=== Your goal ===
Where the string "assets" appears in a line of the data, show that line.

Plain-text document sources
BEGIN

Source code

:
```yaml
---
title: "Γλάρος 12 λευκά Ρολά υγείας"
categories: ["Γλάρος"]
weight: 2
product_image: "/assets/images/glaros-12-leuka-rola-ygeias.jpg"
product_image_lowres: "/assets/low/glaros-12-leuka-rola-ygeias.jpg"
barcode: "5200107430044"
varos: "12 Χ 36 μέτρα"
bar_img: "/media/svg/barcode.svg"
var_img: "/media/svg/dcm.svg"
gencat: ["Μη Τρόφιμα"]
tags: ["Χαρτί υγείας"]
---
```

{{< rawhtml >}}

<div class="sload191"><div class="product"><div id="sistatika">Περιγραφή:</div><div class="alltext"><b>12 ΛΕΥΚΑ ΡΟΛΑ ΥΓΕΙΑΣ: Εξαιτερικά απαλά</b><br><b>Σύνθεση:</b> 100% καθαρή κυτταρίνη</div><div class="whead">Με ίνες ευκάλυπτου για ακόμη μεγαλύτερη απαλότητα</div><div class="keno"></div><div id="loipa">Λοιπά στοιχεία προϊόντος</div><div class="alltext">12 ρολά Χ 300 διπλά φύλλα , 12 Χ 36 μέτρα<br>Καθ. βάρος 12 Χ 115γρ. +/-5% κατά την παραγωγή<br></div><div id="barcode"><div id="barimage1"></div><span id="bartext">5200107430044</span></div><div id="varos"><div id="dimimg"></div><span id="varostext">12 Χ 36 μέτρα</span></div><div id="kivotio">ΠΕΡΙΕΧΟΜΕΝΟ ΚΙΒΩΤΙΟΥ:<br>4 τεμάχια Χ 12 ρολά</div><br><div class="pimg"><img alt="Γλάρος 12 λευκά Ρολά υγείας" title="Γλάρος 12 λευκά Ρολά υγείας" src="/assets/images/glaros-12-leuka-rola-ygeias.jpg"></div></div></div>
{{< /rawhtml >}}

END

=== Response box ===
product_image: "/assets/images/glaros-12-leuka-rola-ygeias.jpg"
product_image_lowres: "/assets/low/glaros-12-leuka-rola-ygeias.jpg"
<div class="sload191"><div class="product"><div id="sistatika">Περιγραφή:</div><div class="alltext"><b>12 ΛΕΥΚΑ ΡΟΛΑ ΥΓΕΙΑΣ: Εξαιτερικά απαλά</b><br><b>Σύνθεση:</b> 100% καθαρή κυτταρίνη</div><div class="whead">Με ίνες ευκάλυπτου για ακόμη μεγαλύτερη απαλότητα</div><div class="keno"></div><div id="loipa">Λοιπά στοιχεία προϊόντος</div><div class="alltext">12 ρολά Χ 300 διπλά φύλλα , 12 Χ 36 μέτρα<br>Καθ. βάρος 12 Χ 115γρ. +/-5% κατά την παραγωγή<br></div><div id="barcode"><div id="barimage1"></div><span id="bartext">5200107430044</span></div><div id="varos"><div id="dimimg"></div><span id="varostext">12 Χ 36 μέτρα</span></div><div id="kivotio">ΠΕΡΙΕΧΟΜΕΝΟ ΚΙΒΩΤΙΟΥ:<br>4 τεμάχια Χ 12 ρολά</div><br><div class="pimg"><img alt="Γλάρος 12 λευκά Ρολά υγείας" title="Γλάρος 12 λευκά Ρολά υγείας" src="/assets/images/glaros-12-leuka-rola-ygeias.jpg"></div></div></div>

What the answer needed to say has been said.